Torino. Tumore del retto. Prima europea del robot “chirurgo” alle Molinette
Il Flex Robotic consente di risalire lungo il colon retto penetrando dall’ano con una telecamera e diversi strumenti chirurgici flessibili con i quali procedere ad una resezione completa e radicale del tumore dall’interno dell’intestino ricostruendo poi l’integrità del colon con una sutura chirurgica.  Il paziente di 80 anni è oggi in ottime condizioni e potrà essere già dimesso dopo soli due / tre giorni. 

E' stato effettuato per la prima volta in Europa, presso l'ospedale Molinette della Città della Salute di Torino, un rivoluzionario intervento non invasivo senza cicatrici di asportazione radicale di un tumore del retto, utilizzando un robot endoscopico inserito attraverso l’ano. Si tratta di un intervento eseguito senza nessuna cicatrice (dal professor Mario Morino), grazie alle caratteristiche del nuovissimo robot sperimentale denominato Flex Robotic, una macchina diversa dall’ormai ben conosciuto e diffuso robot Da Vinci.
 
Il Flex Robotic infatti consente di risalire lungo il colon retto penetrando dall’ano con una telecamera e diversi strumenti chirurgici flessibili con i quali procedere ad una resezione completa e radicale del tumore dall’interno dell’intestino ricostruendo poi l’integrità del colon con una sutura chirurgica. 
 
La Chirurgia universitaria 1 delle Molinette, diretta da Morino, è per ora l’unico Centro al di fuori degli Stati Uniti, dove il robot è stato progettato e costruito, ad utilizzare questo rivoluzionario strumento ed è stato identificato come Centro europeo di riferimento per lo sviluppo clinico di questa tecnologia.  Il paziente di 80 anni è oggi in ottime condizioni e potrà essere già dimesso dopo soli due / tre giorni.

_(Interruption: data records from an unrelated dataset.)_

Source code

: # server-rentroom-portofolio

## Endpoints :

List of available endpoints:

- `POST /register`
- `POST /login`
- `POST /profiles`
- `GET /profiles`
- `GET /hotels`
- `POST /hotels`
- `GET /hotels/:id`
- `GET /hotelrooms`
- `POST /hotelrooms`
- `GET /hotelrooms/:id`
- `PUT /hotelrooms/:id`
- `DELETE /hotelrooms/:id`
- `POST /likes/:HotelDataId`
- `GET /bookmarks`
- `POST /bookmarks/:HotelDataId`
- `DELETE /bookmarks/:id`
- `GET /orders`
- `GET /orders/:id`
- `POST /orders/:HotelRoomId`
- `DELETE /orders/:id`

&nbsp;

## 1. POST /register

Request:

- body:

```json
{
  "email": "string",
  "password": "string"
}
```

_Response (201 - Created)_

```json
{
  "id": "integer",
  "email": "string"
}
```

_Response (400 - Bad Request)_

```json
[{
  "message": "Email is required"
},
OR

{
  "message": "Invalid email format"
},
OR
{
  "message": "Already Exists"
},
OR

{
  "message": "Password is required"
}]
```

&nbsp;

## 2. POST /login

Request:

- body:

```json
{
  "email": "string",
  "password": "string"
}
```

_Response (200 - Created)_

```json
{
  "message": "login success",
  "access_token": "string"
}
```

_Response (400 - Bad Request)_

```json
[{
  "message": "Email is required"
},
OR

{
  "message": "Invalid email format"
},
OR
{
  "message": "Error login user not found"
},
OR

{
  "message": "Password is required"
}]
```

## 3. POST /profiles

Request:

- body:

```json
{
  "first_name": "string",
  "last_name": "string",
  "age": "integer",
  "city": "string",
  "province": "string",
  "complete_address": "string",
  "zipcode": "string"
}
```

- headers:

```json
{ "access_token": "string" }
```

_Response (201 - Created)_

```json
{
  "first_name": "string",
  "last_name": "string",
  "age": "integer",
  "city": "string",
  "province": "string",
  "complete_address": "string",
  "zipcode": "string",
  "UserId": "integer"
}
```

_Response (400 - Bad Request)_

Con questa nuova tecnica si evita anche il rischio di ricorrere alla colostomia, ovvero alla deviazione delle feci nel cosiddetto “sacchetto “ posto sull’addome del paziente.  Questo robot apre una nuova frontiera della chirurgia mini invasiva oncologica, in quanto consente di asportare tumori del retto in maniera radicale attraverso la via naturale dell’ano. Il modello attuale consente per ora di raggiungere 20 cm dal margine anale, ma è in fase di avanzato sviluppo un prototipo che consentirà di salire fino a 50 cm permettendo in un prossimo futuro di trattare la maggior parte delle lesioni colorettali diagnosticate in fase precoce, grazie agli attuali programmi di screening.

Il Dipartimento di Chirurgia delle Molinette è da tempo leader in Italia ed in Europa per la chirurgia laparoscopica e robotica ed ora al robot Da Vinci, che rappresenta ormai una realtà clinica diffusa in diversi Centri, si è affiancato il nuovissimo e rivoluzionario robot chirurgo Flex Robotic, che consente di eseguire interventi chirurgici per via completamente endoscopica, dalla bocca o dall'ano, la cosiddetta "scarless surgery" o chirurgia senza cicatrici. Il robot sarà utilizzato anche dall'équipe Otorinolaringoiatrica universitaria, diretta da Roberto Albera, per asportare tumori della parte alta del tratto digestivo, oltre che dall'équipe del prof Morino per tumori del colon e del retto.
 
Il Dipartimento di Chirurgia delle Molinette è il primo in Italia ad avere a disposizione entrambe le tecnologie robotiche ed è stato identificato come Centro di Riferimento Europeo per lo sviluppo ed il training del nuovo robot. La Città della Salute di Torino sempre più nel futuro ed all'avanguardia. La Direzione aziendale (Direttore generale dottor Silvio Falco) crede molto in questa nuova Chirurgia, che potrà essere un ponte verso il futuro Parco della Salute.